States that grow linearly in time, exceptional points, and zero norm states in the simple harmonic oscillator

TL;DR

This paper explores non-normalizable states, exceptional points, and non-Hermitian Jordan-block structures in the simple harmonic oscillator, revealing complex spectral properties and the role of PT symmetry in quantum theory.

Contribution

It demonstrates the existence of non-normalizable stationary and growing states at harmonic oscillator eigenvalues, linking exceptional points to non-Hermitian structures and PT symmetry.

Findings

Eigenstates include non-normalizable states orthogonal to standard ones

Hamiltonian becomes non-diagonalizable at eigenvalues, forming Jordan blocks

A consistent quantum theory emerges in complex Stokes wedge domains

Abstract

The simple harmonic oscillator has a well-known normalizable, positive energy, bound state spectrum. We show that degenerate with each such positive energy eigenvalue there is a non-normalizable positive energy eigenstate whose eigenfunction is orthogonal to that of the standard energy eigenfunction. This class of states is not built on the vacuum that $a$ annihilates, but is instead built on the vacuum that $a^{\dagger} a$ annihilates. These non-normalizable but nonetheless stationary energy eigenstates are accompanied by yet another set of non-normalizable states, states whose wave functions however are not stationary but instead grow linearly in time. With these states not being energy eigenstates, the eigenbasis of the Hamiltonian is incomplete; with the full Hilbert space containing states that are not energy eigenstates.

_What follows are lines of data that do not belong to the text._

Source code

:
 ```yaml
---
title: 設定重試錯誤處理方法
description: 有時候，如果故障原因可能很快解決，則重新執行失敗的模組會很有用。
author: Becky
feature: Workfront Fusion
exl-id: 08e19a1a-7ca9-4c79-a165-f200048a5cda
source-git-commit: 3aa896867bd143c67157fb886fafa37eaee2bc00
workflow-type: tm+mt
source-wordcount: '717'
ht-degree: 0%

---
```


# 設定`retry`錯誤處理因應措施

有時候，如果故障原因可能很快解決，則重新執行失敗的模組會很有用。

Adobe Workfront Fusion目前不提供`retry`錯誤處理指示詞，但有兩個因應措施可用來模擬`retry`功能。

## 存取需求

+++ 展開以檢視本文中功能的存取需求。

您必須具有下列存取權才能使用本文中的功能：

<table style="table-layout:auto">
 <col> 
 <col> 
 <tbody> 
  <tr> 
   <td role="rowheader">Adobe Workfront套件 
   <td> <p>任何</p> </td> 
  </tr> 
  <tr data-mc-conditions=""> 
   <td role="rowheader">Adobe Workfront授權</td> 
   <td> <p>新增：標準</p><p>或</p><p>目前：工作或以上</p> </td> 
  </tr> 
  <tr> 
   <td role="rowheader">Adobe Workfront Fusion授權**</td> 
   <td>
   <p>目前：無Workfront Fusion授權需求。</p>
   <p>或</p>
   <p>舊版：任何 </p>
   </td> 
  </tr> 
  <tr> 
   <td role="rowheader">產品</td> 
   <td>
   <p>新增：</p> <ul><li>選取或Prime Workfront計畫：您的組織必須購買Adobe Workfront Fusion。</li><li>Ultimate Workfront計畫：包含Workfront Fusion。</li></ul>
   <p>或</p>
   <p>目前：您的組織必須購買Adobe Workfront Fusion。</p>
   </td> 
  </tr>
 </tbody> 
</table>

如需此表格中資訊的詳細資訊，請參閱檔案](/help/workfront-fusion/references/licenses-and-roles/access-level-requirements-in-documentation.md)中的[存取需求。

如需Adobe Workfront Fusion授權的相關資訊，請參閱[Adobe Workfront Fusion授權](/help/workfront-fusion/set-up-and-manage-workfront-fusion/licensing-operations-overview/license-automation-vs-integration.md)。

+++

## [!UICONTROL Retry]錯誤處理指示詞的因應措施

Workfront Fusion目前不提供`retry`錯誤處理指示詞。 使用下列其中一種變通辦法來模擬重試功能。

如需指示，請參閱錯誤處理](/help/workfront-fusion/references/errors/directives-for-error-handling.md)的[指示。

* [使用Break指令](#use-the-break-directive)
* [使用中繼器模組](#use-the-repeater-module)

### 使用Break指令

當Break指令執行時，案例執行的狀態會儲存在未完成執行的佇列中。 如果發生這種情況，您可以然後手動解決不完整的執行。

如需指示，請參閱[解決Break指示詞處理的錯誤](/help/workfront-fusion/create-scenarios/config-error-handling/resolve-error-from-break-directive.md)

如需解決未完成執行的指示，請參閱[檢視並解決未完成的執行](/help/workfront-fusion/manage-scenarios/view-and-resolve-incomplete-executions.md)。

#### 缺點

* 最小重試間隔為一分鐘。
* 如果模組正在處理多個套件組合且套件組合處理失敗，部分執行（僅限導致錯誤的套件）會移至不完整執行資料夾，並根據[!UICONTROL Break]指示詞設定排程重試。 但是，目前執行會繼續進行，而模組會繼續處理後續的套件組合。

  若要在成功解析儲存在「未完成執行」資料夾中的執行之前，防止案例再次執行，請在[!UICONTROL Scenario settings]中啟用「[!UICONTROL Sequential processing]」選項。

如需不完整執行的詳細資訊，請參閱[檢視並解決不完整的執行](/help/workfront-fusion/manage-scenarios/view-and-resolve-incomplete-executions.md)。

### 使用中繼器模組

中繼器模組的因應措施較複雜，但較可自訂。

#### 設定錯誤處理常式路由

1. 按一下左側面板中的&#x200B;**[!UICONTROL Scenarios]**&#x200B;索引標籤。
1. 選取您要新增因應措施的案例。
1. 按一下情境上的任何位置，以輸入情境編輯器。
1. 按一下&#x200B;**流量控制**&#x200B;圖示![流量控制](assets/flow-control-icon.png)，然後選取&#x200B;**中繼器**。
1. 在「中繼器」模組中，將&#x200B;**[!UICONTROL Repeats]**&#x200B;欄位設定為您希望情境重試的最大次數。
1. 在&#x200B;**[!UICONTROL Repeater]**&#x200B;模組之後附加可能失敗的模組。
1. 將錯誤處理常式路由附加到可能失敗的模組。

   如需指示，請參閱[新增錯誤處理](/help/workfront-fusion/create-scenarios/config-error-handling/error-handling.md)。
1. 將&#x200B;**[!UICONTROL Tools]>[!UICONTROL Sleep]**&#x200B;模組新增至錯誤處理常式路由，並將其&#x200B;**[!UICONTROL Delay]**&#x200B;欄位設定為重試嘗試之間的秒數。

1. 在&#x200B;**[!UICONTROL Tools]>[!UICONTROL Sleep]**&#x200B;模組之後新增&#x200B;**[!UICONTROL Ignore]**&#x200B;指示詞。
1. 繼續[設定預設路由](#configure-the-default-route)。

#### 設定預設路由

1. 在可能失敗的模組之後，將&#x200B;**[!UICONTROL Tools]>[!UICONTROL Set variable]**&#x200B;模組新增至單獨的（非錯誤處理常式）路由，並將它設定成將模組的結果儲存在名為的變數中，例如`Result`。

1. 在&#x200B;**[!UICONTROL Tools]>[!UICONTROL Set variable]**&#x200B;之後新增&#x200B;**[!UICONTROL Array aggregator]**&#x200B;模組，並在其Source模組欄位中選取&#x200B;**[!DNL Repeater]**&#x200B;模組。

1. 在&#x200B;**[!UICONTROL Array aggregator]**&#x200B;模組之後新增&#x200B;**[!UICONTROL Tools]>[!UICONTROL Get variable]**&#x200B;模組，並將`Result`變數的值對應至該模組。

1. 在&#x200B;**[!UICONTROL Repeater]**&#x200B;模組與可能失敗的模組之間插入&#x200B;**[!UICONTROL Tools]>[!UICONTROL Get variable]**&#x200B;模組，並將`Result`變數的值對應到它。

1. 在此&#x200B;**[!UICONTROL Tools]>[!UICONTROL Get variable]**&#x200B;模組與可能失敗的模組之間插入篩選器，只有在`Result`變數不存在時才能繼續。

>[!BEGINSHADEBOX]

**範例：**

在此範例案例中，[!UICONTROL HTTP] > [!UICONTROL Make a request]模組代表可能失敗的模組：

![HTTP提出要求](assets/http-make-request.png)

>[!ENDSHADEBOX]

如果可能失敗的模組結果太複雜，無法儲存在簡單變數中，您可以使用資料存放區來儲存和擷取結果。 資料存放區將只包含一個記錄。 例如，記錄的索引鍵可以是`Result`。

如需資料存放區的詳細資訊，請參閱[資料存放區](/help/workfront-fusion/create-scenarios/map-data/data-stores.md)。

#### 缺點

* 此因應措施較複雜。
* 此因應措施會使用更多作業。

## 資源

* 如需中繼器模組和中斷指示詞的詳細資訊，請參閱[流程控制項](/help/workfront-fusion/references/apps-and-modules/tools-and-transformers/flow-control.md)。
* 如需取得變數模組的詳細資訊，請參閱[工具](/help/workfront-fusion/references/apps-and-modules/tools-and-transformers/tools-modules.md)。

Thus each energy eigenvalue of the harmonic oscillator is an exceptional point at which the Hamiltonian becomes of non-diagonalizable, and thus manifestly non-Hermitian, Jordan-block form. Such non-Hermitian structures occur for Hamiltonians that have an antilinear $PT$ symmetry. As is characteristic of such systems, one can construct a probability conserving inner product that despite the linear in time growth is nonetheless time independent, and not only that, it leads to states with zero norm. In addition, as is again characteristic of $PT$ symmetry, these non-normalizable states can be made normalizable by a continuation into a so-called Stokes wedge domain in the complex plane. In this domain one has a completely consistent quantum theory, one that lives alongside the standard normalizable energy eigenspectrum sector. This thus not quite so simple harmonic oscillator provides an explicit realization of our general contention that antilinearity is more basic to quantum theory than Hermiticity.